Col tempo l’uomo ha sempre più ricercato la collaborazione del predatore, in virtù delle sue ottime doti d’intelligenza, fiuto e abilità nella caccia. Lo scontro col predatore, che avrebbe potuto portare alla sua estinzione, si sarebbe invece attenuato con la creazione della sua forma domestica, plasmata dall’uomo secondo le proprie esigenze. Il cane, quindi, è divenuto un intermediario, più o meno efficace, nell’ambito della lotta tra allevatori e predatore, proteggendo da un lato il bestiame domestico, dall’altro il lupo, scoraggiandolo dall’avvicinarsi all’uomo.
I contrasti non sono però cessati. Nell’Italia medioevale, furono emanati numerosi decreti per favorire la cattura e l’uccisione dei lupi, al punto che in numerose comunità nacque la figura del “luparo”. Si trattava di un individuo emarginato dalla comunità, abitante e conoscitore dei boschi, in questo senso molto più vicino al lupo che agli uomini, il quale aveva il compito di uccidere i lupi che attaccavano il bestiame domestico, guadagnandosi in questo modo “l’accettazione” da parte della comunità.
La Società
La persecuzione diretta da parte dell’uomo, proseguita fino ai giorni nostri, ha portato alla scomparsa della specie in tutti gli Stati Uniti e nella maggior parte delle nazioni dell’Europa occidentale. In Italia, dai primi del ‘900 si è verificata una progressiva diminuzione della presenza del predatore, che agli inizi degli anni ’70 era diffuso solo nella porzione centro-meridionale dell’Appennino. Da allora, il lupo ha rioccupato l’intera dorsale Appenninica, ed è ricomparso nelle Alpi Marittime, superando il confine francese. Da alcuni anni è in espansione verso la Val d’Aosta, e, con presenze occasionali, la Svizzera. Grazie alla sua plasticità e capacità di adeguamento, il lupo ha saputo trarre vantaggio dalla concomitanza di situazioni favorevoli verificatasi in quegli anni, in particolare “l’abbandono” delle zone montane e collinari da parte dell’uomo, le numerose reintroduzioni e introduzioni di ungulati selvatici e la definizione di una legislazione specifica finalizzata alla conservazione delle specie animali in Italia.

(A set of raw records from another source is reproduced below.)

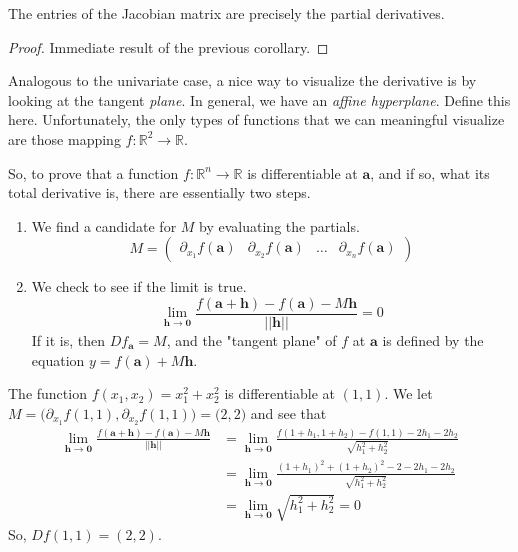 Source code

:   \begin{corollary}
    The entries of the Jacobian matrix are precisely the partial derivatives. 
  \end{corollary}
  \begin{proof}
    Immediate result of the previous corollary. 
  \end{proof}

  Analogous to the univariate case, a nice way to visualize the derivative is by looking at the tangent \textit{plane}. In general, we have an \textit{affine hyperplane}. Define this here. Unfortunately, the only types of functions that we can meaningful visualize are those mapping $f: \mathbb{R}^2 \to \mathbb{R}$. 

  \begin{figure}[H]
    \centering 
    \caption{} 
  \end{figure}


  So, to prove that a function $f: \mathbb{R}^n \longrightarrow \mathbb{R}$ is differentiable at $\mathbf{a}$, and if so, what its total derivative is, there are essentially two steps. 
  \begin{enumerate}
    \item We find a candidate for $M$ by evaluating the partials. 
    \begin{equation}
      M = \begin{pmatrix} \partial_{x_1} f(\mathbf{a}) & \partial_{x_2} f(\mathbf{a}) & \ldots & \partial_{x_n} f(\mathbf{a}) \end{pmatrix}
    \end{equation}
    \item We check to see if the limit is true. 
    \begin{equation}
      \lim_{\mathbf{h} \rightarrow \mathbf{0}} \frac{f(\mathbf{a} + \mathbf{h}) - f(\mathbf{a}) - M \mathbf{h}}{||\mathbf{h}||} = 0
    \end{equation}
    If it is, then $D f_\mathbf{a} = M$, and the "tangent plane" of $f$ at $\mathbf{a}$ is defined by the equation $y = f(\mathbf{a}) + M \mathbf{h}$. 
  \end{enumerate}

  \begin{example}
    The function $f(x_1, x_2) = x_1^2 + x_2^2$ is differentiable at $(1, 1)$. We let $M = \big(\partial_{x_1} f(1, 1), \partial_{x_2} f(1, 1) \big) = \big(2, 2\big)$ and see that 
    \begin{align}
      \lim_{\mathbf{h} \rightarrow \mathbf{0}} \frac{f(\mathbf{a} + \mathbf{h}) - f(\mathbf{a}) - M \mathbf{h}}{||\mathbf{h}||} & = \lim_{\mathbf{h} \rightarrow \mathbf{0}} \frac{f(1 + h_1, 1 + h_2) - f(1, 1) - 2 h_1 - 2 h_2}{\sqrt{h_1^2 + h_2^2}} \\
      & = \lim_{\mathbf{h} \rightarrow \mathbf{0}} \frac{(1 + h_1)^2 + (1 + h_2)^2 - 2 - 2 h_1 - 2 h_2}{\sqrt{h_1^2 + h_2^2}} \\
      & = \lim_{\mathbf{h} \rightarrow \mathbf{0}} \sqrt{h_1^2 + h_2^2} = 0
    \end{align}
    So, $D f (1, 1) = (2, 2)$. 
  \end{example}

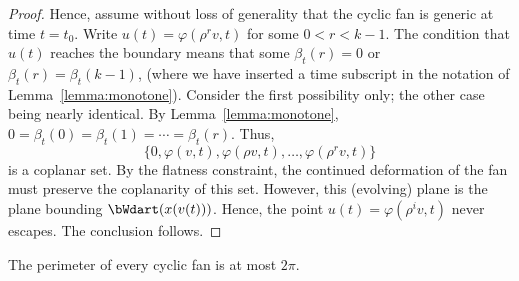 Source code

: \begin{proof}
Hence, assume without loss of generality that the cyclic fan is generic at time $t=t_0$. Write $u(t) = \varphi(\rho^r v,t)$ for some $0< r < k-1$.  The condition that $u(t)$ reaches the boundary means that some $\beta_t(r)=0$ or $\beta_t(r)=\beta_t(k-1)$, (where we have inserted a time subscript in the notation of Lemma~\ref{lemma:monotone}).  Consider the first possibility only; the other case being nearly identical.  By Lemma~\ref{lemma:monotone}, $0=\beta_t(0)=\beta_t(1)=\cdots=\beta_t(r)$.  Thus,
$$\{0,\varphi(v,t),\varphi(\rho v,t),\ldots,\varphi(\rho^r v,t)\}$$
is a coplanar set.  By the flatness constraint, the continued deformation of the fan must preserve the coplanarity of this set.  However, this (evolving) plane is the plane bounding $\bWdart(x(v(t)))$.  Hence, the point $u(t) = \varphi(\rho^iv ,t)$ never escapes. The conclusion follows.
\end{proof}






\begin{lemma}
 The perimeter of every cyclic fan is at most $2\pi$.
\end{lemma}
%
%

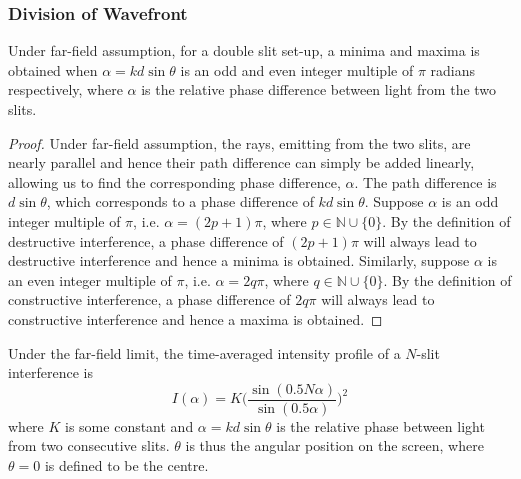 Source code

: \documentclass[a4paper]{article}
\begin{document}
\subsubsection*{Division of Wavefront}
\begin{thm}
Under far-field assumption, for a double slit set-up, a minima and maxima is obtained when $\alpha=kd\sin\theta$ is an odd and even integer multiple of $\pi$ radians respectively, where $\alpha$ is the relative phase difference between light from the two slits.
\end{thm}
\begin{proof}
Under far-field assumption, the rays, emitting from the two slits, are nearly parallel and hence their path difference can simply be added linearly, allowing us to find the corresponding phase difference, $\alpha$. The path difference is $d\sin\theta$, which corresponds to a phase difference of $kd\sin\theta$. Suppose $\alpha$ is an odd integer multiple of $\pi$, i.e. $\alpha=(2p+1)\pi$, 
where $p\in\mathbb{N}\cup\{0\}$. By the definition of destructive interference, a phase difference of $(2p+1)\pi$ will always lead to destructive interference and hence a minima is obtained. Similarly, suppose $\alpha$ is an even integer multiple of $\pi$, i.e. $\alpha=2q\pi$, 
where $q\in\mathbb{N}\cup\{0\}$. By the definition of constructive interference, a phase difference of $2q\pi$ will always lead to constructive interference and hence a maxima is obtained.
\end{proof}
\begin{thm}
Under the far-field limit, the time-averaged intensity profile of a $N$-slit interference is
$$I(\alpha)=K\bigg(\frac{\sin(0.5N\alpha)}{\sin(0.5\alpha)}\bigg)^2$$
where $K$ is some constant and $\alpha=kd\sin\theta$ is the relative phase between light from two consecutive slits. $\theta$ is thus the angular position on the screen, where $\theta=0$ is defined to be the centre.
\end{thm}
\end{document}
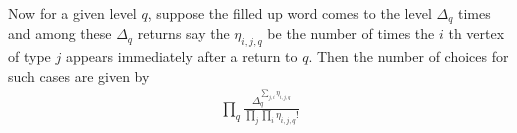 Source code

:\documentclass[12pt]{article}
\numberwithin{equation}{section}
\numberwithin{equation}{section}
\theoremstyle{definition}
\renewcommand{\1}{\bf 1}
\begin{document}
 

 
Now for a given level $q$, suppose the filled up word comes to the level $\Delta_{q}$ times and among these $\Delta_{q}$ returns say the $\eta_{i,j,q}$ be the number of times the $i$ th vertex of type $j$ appears immediately after a return to $q$. Then the number of choices for such cases are given by 
\begin{equation}
\begin{split}
\prod_{q} \frac{\Delta_{q}^{\sum_{j,i}\eta_{i,j,q} }}{\prod_{j}\prod_{i}\eta_{i,j,q}!}
\end{split}
\end{equation}

\end{document}
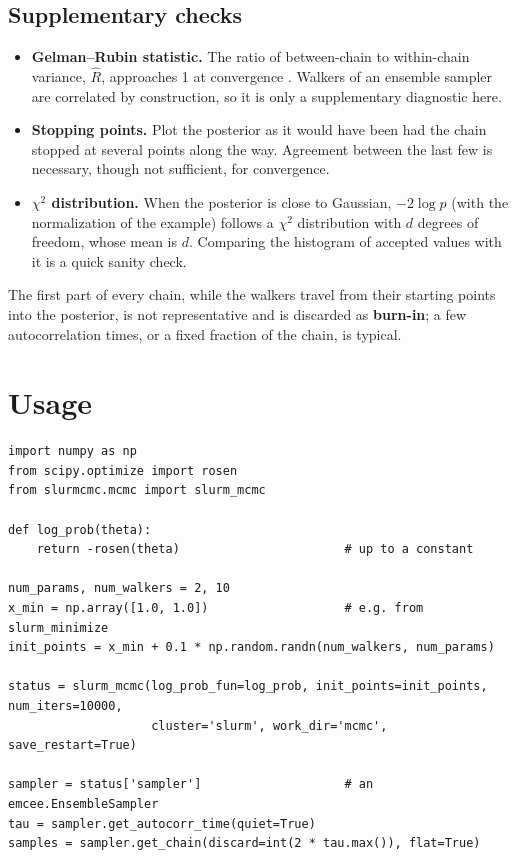 \subsection{Supplementary checks}

\begin{itemize}
  \item \textbf{Gelman--Rubin statistic.} The ratio of between-chain to within-chain variance,
        $\hat R$, approaches 1 at convergence \citep{gelman1992}. Walkers of an ensemble sampler are correlated by
        construction, so it is only a supplementary diagnostic here.
  \item \textbf{Stopping points.} Plot the posterior as it would have been had the chain stopped at
        several points along the way. Agreement between the last few is necessary, though not
        sufficient, for convergence.
  \item \textbf{$\chi^2$ distribution.} When the posterior is close to Gaussian,
        $-2\log p$ (with the normalization of the example) follows a $\chi^2$ distribution with
        $d$ degrees of freedom, whose mean is $d$. Comparing the histogram of accepted values with
        it is a quick sanity check.
\end{itemize}

The first part of every chain, while the walkers travel from their starting points into the
posterior, is not representative and is discarded as \textbf{burn-in}; a few autocorrelation
times, or a fixed fraction of the chain, is typical.

\section{Usage}

\begin{lstlisting}
import numpy as np
from scipy.optimize import rosen
from slurmcmc.mcmc import slurm_mcmc

def log_prob(theta):
    return -rosen(theta)                       # up to a constant

num_params, num_walkers = 2, 10
x_min = np.array([1.0, 1.0])                   # e.g. from slurm_minimize
init_points = x_min + 0.1 * np.random.randn(num_walkers, num_params)

status = slurm_mcmc(log_prob_fun=log_prob, init_points=init_points, num_iters=10000,
                    cluster='slurm', work_dir='mcmc', save_restart=True)

sampler = status['sampler']                    # an emcee.EnsembleSampler
tau = sampler.get_autocorr_time(quiet=True)
samples = sampler.get_chain(discard=int(2 * tau.max()), flat=True)
\end{lstlisting}

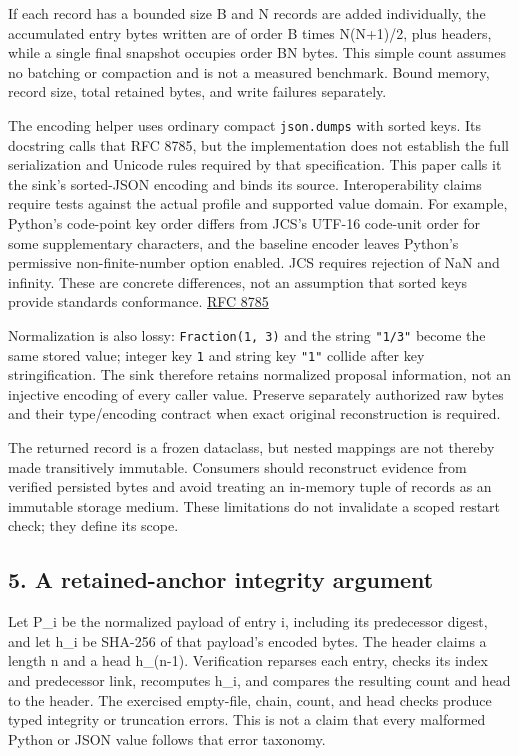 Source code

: \documentclass[
  11pt,
]{article}
\newcommand{\passthrough}[1]{#1}
\begin{document}
If each record has a bounded size B and N records are added
individually, the accumulated entry bytes written are of order B times
N(N+1)/2, plus headers, while a single final snapshot occupies order BN
bytes. This simple count assumes no batching or compaction and is not a
measured benchmark. Bound memory, record size, total retained bytes, and
write failures separately.

The encoding helper uses ordinary compact
\passthrough{\lstinline!json.dumps!} with sorted keys. Its docstring
calls that RFC 8785, but the implementation does not establish the full
serialization and Unicode rules required by that specification. This
paper calls it the sink's sorted-JSON encoding and binds its source.
Interoperability claims require tests against the actual profile and
supported value domain. For example, Python's code-point key order
differs from JCS's UTF-16 code-unit order for some supplementary
characters, and the baseline encoder leaves Python's permissive
non-finite-number option enabled. JCS requires rejection of NaN and
infinity. These are concrete differences, not an assumption that sorted
keys provide standards conformance.
\href{https://www.rfc-editor.org/rfc/rfc8785.html}{RFC 8785}

Normalization is also lossy: \texttt{Fraction(1, 3)}
and the string \texttt{\nolinkurl{"1/3"}} become the same stored
value; integer key \passthrough{\lstinline!1!} and string key
\passthrough{\lstinline!"1"!} collide after key stringification. The
sink therefore retains normalized proposal information, not an injective
encoding of every caller value. Preserve separately authorized raw bytes
and their type/encoding contract when exact original reconstruction is
required.

The returned record is a frozen dataclass, but nested mappings are not
thereby made transitively immutable. Consumers should reconstruct
evidence from verified persisted bytes and avoid treating an in-memory
tuple of records as an immutable storage medium. These limitations do
not invalidate a scoped restart check; they define its scope.

\hypertarget{a-retained-anchor-integrity-argument}{%
\subsection{5. A retained-anchor integrity
argument}\label{a-retained-anchor-integrity-argument}}

Let P\_i be the normalized payload of entry i, including its predecessor
digest, and let h\_i be SHA-256 of that payload's encoded bytes. The
header claims a length n and a head h\_(n-1). Verification reparses each
entry, checks its index and predecessor link, recomputes h\_i, and
compares the resulting count and head to the header. The exercised
empty-file, chain, count, and head checks produce typed integrity or
truncation errors. This is not a claim that every malformed Python or
JSON value follows that error taxonomy.
\end{document}
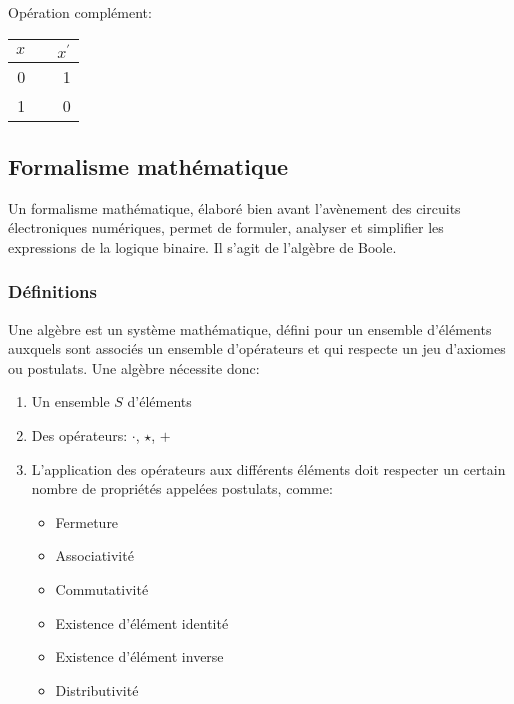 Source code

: \documentclass[11pt]{article}
\begin{document}
Opération complément:

\begin{center}
\begin{tabular}{rlr}
\(x\) &  & \(x^{\prime}\)\\[0pt]
\hline
0 &  & 1\\[0pt]
1 &  & 0\\[0pt]
\end{tabular}
\end{center}

\subsection{Formalisme mathématique}
\label{sec:org0238ee2}

Un formalisme mathématique, élaboré bien avant l'avènement des
circuits électroniques numériques, permet de formuler, analyser et
simplifier les expressions de la logique binaire. Il s'agit de
l'algèbre de Boole. 

\subsubsection{Définitions}
\label{sec:orgb031edc}

Une algèbre est un système mathématique, défini pour un ensemble
d'éléments auxquels sont associés un ensemble d'opérateurs et qui
respecte un jeu d'axiomes ou postulats. Une algèbre nécessite donc:

\begin{enumerate}
\item Un ensemble \(S\) d'éléments

\item Des opérateurs: \(\cdot\), \(\star\), \(+\)

\item L'application des opérateurs aux différents éléments doit respecter
un certain nombre de propriétés appelées postulats, comme:

\begin{itemize}
\item Fermeture

\item Associativité

\item Commutativité

\item Existence d'élément identité

\item Existence d'élément inverse

\item Distributivité
\end{itemize}
\end{enumerate}
\end{document}
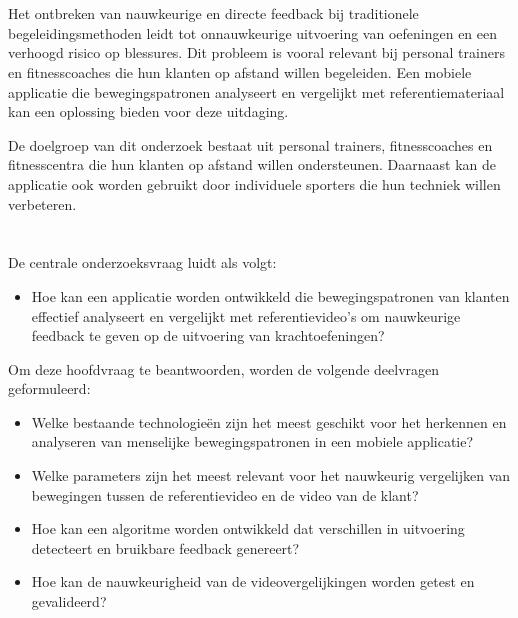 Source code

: \medskip

\section{}%
\label{sec:probleemstelling}

Het ontbreken van nauwkeurige en directe feedback bij traditionele begeleidingsmethoden leidt tot onnauwkeurige uitvoering van oefeningen en een verhoogd risico op blessures. Dit probleem is vooral relevant bij personal trainers en fitnesscoaches die hun klanten op afstand willen begeleiden. Een mobiele applicatie die bewegingspatronen analyseert en vergelijkt met referentiemateriaal kan een oplossing bieden voor deze uitdaging.

\medskip

De doelgroep van dit onderzoek bestaat uit personal trainers, fitnesscoaches en fitnesscentra die hun klanten op afstand willen ondersteunen. Daarnaast kan de applicatie ook worden gebruikt door individuele sporters die hun techniek willen verbeteren.

\section{}%
\label{sec:onderzoeksvraag}

De centrale onderzoeksvraag luidt als volgt:

\begin{itemize}
    \item Hoe kan een applicatie worden ontwikkeld die bewegingspatronen van \mbox{klanten} effectief analyseert en vergelijkt met referentievideo’s om \mbox{nauwkeurige} feedback te geven op de uitvoering van krachtoefeningen?  
\end{itemize}

Om deze hoofdvraag te beantwoorden, worden de volgende deelvragen \mbox{geformuleerd}:

\begin{itemize}
    \item Welke bestaande technologieën zijn het meest geschikt voor het herkennen en analyseren van menselijke bewegingspatronen in een mobiele applicatie?
    \item Welke parameters zijn het meest relevant voor het nauwkeurig vergelijken van bewegingen tussen de referentievideo en de video van de klant?
    \item Hoe kan een algoritme worden ontwikkeld dat verschillen in uitvoering \mbox{detecteert} en bruikbare feedback genereert?
    \item Hoe kan de nauwkeurigheid van de videovergelijkingen worden getest en \mbox{gevalideerd}?
\end{itemize}

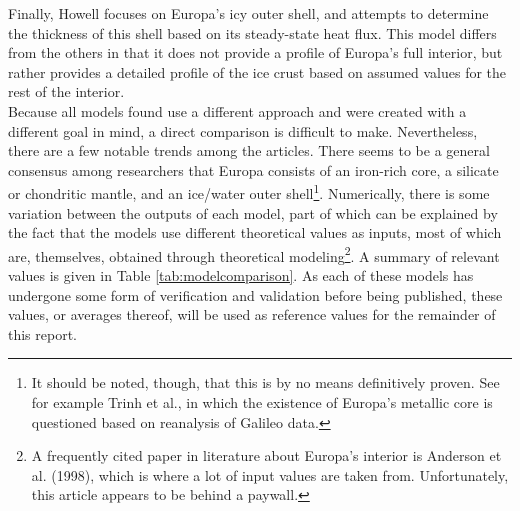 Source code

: \documentclass[twocolumn]{article}
\begin{document}
Finally, Howell\cite{howellLikelyThicknessEuropas2021} focuses on Europa's icy outer shell, and attempts to determine the thickness of this shell based on its steady-state heat flux. This model differs from the others in that it does not provide a profile of Europa's full interior, but rather provides a detailed profile of the ice crust based on assumed values for the rest of the interior.\\
Because all models found use a different approach and were created with a different goal in mind, a direct comparison is difficult to make. Nevertheless, there are a few notable trends among the articles. There seems to be a general consensus among researchers that Europa consists of an iron-rich core, a silicate or chondritic mantle, and an ice/water outer shell\footnote{It should be noted, though, that this is by no means definitively proven. See for example Trinh et al.\cite{trinhSlowEvolutionEuropas2023}, in which the existence of Europa's metallic core is questioned based on reanalysis of Galileo data.}. Numerically, there is some variation between the outputs of each model, part of which can be explained by the fact that the models use different theoretical values as inputs, most of which are, themselves, obtained through theoretical modeling\footnote{A frequently cited paper in literature about Europa's interior is Anderson et al. (1998)\cite{andersonEuropasDifferentiatedInternal1998}, which is where a lot of input values are taken from. Unfortunately, this article appears to be behind a paywall.}. A summary of relevant values is given in Table \ref{tab:modelcomparison}. As each of these models has undergone some form of verification and validation before being published, these values, or averages thereof, will be used as reference values for the remainder of this report.
\end{document}
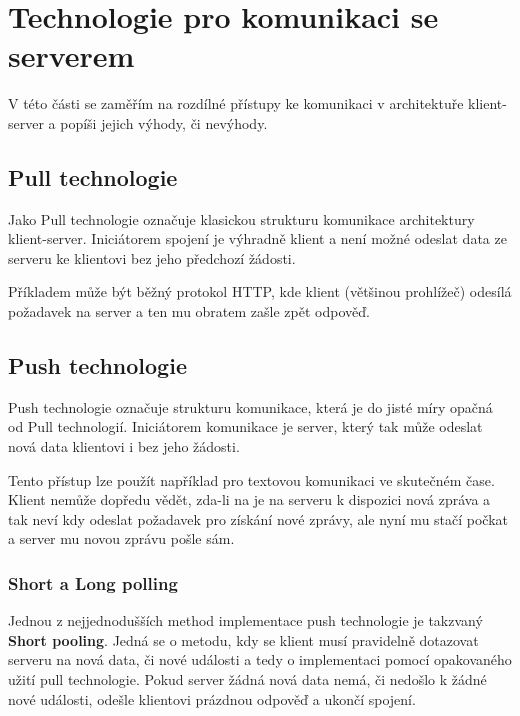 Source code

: 
\section{Technologie pro komunikaci se serverem}\label{sec:technologieProKomunikaciSeServerem}

V této části se zaměřím na rozdílné přístupy ke komunikaci v architektuře klient-server a popíši jejich výhody, či nevýhody.

\subsection{Pull technologie}\label{subsec:pullTechnologie}

Jako Pull technologie označuje klasickou strukturu komunikace architektury klient-server.
Iniciátorem spojení je výhradně klient a není možné odeslat data ze serveru ke klientovi bez jeho předchozí žádosti.

Příkladem může být běžný protokol \gls{HTTP}, kde klient (většinou prohlížeč) odesílá požadavek na server a ten mu obratem zašle zpět odpověď.~\cite{pushpull:about}

\subsection{Push technologie}\label{subsec:pushTechnologie}

Push technologie označuje strukturu komunikace, která je do jisté míry opačná od Pull technologií.
Iniciátorem komunikace je server, který tak může odeslat nová data klientovi i bez jeho žádosti.

Tento přístup lze použít například pro textovou komunikaci ve skutečném čase.
Klient nemůže dopředu vědět, zda-li na je na serveru k dispozici nová zpráva a tak neví kdy odeslat požadavek pro získání nové zprávy, ale nyní mu stačí počkat a server mu novou zprávu pošle sám.~\cite{pushpull:about}

\subsubsection{Short a Long polling}

Jednou z nejjednodušších method implementace push technologie je takzvaný \textbf{Short pooling}.
Jedná se o metodu, kdy se klient musí pravidelně dotazovat serveru na nová data, či nové události a tedy o implementaci pomocí opakovaného užití pull technologie.
Pokud server žádná nová data nemá, či nedošlo k žádné nové události, odešle klientovi prázdnou odpověď a ukončí spojení.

La legge 968/77 e la successiva 157/92 hanno definitivamente dichiarato il lupo specie pienamente e particolarmente protetta, in adeguamento alla Direttiva Europea Habitat. (92/43/CEE) Lo status legale della specie e, soprattutto, i cambiamenti economico-sociali, hanno favorito la ripresa della popolazione in tutta l’Europa occidentale. Nonostante le mutate condizioni, il conflitto con l’uomo si è acceso di nuovo, in particolare con le categorie storicamente “avverse”.
Quella degli allevatori che subiscono gli attacchi del predatore e quella dei cacciatori di ungulati selvatici, che lamentano una riduzione delle loro possibilità di prelievo, o che, talvolta, vedono nel lupo un ambito trofeo o un animale nocivo, che deve essere eliminato.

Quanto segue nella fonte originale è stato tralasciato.